§ Exercise prompt:
Leave out every picture, and return exactly the lines from the line containing "This tool allows" through the end of the records below, both inclusive.

§ Data:

################

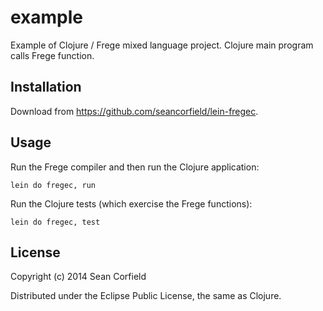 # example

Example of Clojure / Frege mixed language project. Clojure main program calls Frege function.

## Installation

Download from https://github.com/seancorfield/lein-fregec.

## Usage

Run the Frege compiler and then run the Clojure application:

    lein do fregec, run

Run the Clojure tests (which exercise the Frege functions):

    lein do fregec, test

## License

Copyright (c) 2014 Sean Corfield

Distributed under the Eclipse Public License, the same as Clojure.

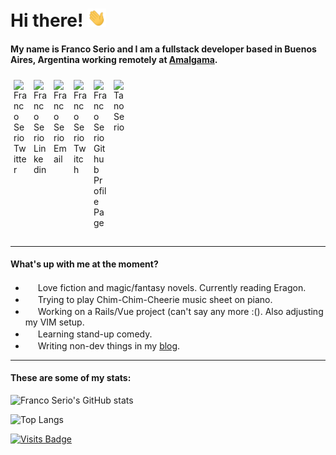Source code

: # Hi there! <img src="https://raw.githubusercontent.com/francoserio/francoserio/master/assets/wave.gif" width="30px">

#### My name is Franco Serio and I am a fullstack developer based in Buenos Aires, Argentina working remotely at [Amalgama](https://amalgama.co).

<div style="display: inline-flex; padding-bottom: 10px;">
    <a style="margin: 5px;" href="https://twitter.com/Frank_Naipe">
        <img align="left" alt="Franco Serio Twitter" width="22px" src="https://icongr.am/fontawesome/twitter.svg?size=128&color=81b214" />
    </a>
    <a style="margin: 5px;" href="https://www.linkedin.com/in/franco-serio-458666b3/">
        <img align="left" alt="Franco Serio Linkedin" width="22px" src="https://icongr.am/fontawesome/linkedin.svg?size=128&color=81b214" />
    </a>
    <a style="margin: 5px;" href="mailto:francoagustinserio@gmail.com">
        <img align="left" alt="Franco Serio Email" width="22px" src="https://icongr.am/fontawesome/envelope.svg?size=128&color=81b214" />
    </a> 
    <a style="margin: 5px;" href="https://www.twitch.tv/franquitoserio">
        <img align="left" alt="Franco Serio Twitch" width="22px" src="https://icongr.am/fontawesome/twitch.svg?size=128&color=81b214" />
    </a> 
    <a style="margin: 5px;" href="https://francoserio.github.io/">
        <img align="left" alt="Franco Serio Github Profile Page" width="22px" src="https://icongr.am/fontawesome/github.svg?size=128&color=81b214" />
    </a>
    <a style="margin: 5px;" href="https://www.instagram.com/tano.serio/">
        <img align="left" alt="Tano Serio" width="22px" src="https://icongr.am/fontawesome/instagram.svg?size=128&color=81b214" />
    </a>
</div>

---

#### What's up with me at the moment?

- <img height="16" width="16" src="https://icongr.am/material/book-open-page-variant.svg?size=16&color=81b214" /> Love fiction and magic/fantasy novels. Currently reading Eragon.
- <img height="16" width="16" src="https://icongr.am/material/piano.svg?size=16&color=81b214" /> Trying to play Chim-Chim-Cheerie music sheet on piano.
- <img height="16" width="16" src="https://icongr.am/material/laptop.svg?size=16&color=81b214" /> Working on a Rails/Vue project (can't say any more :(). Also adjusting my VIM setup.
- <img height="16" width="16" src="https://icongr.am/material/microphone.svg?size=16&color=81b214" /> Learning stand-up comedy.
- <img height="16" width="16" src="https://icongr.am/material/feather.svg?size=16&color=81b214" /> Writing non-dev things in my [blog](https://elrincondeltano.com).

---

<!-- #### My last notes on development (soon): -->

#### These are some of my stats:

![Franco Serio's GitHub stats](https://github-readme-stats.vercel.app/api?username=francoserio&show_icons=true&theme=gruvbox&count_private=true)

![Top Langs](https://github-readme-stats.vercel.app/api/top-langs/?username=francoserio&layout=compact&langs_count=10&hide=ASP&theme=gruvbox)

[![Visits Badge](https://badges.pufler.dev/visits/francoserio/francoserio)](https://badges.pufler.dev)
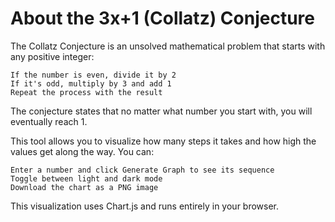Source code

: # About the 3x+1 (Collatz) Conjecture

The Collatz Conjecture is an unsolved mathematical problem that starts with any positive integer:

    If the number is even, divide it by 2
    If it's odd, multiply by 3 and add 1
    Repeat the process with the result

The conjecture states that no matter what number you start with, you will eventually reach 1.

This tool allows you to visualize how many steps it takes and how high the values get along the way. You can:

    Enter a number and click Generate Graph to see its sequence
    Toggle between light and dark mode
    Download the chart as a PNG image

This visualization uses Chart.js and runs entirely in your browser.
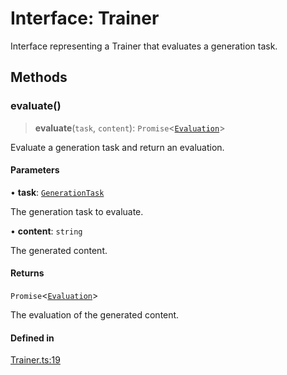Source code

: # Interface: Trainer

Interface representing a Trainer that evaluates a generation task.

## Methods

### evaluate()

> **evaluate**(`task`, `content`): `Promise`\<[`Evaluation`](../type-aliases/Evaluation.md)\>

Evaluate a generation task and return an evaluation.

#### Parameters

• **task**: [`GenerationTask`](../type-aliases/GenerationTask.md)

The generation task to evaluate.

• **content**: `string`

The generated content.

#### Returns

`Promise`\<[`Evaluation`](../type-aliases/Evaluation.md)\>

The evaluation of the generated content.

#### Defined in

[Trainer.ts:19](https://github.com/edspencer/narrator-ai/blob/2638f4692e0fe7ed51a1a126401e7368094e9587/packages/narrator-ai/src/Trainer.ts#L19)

################

§ Task solution:
This tool allows you to visualize how many steps it takes and how high the values get along the way. You can:

    Enter a number and click Generate Graph to see its sequence
    Toggle between light and dark mode
    Download the chart as a PNG image

This visualization uses Chart.js and runs entirely in your browser.
Source code

: # Interface: Trainer

Interface representing a Trainer that evaluates a generation task.

## Methods

### evaluate()

> **evaluate**(`task`, `content`): `Promise`\<[`Evaluation`](../type-aliases/Evaluation.md)\>

Evaluate a generation task and return an evaluation.

#### Parameters

• **task**: [`GenerationTask`](../type-aliases/GenerationTask.md)

The generation task to evaluate.

• **content**: `string`

The generated content.

#### Returns

`Promise`\<[`Evaluation`](../type-aliases/Evaluation.md)\>

The evaluation of the generated content.

#### Defined in

[Trainer.ts:19](https://github.com/edspencer/narrator-ai/blob/2638f4692e0fe7ed51a1a126401e7368094e9587/packages/narrator-ai/src/Trainer.ts#L19)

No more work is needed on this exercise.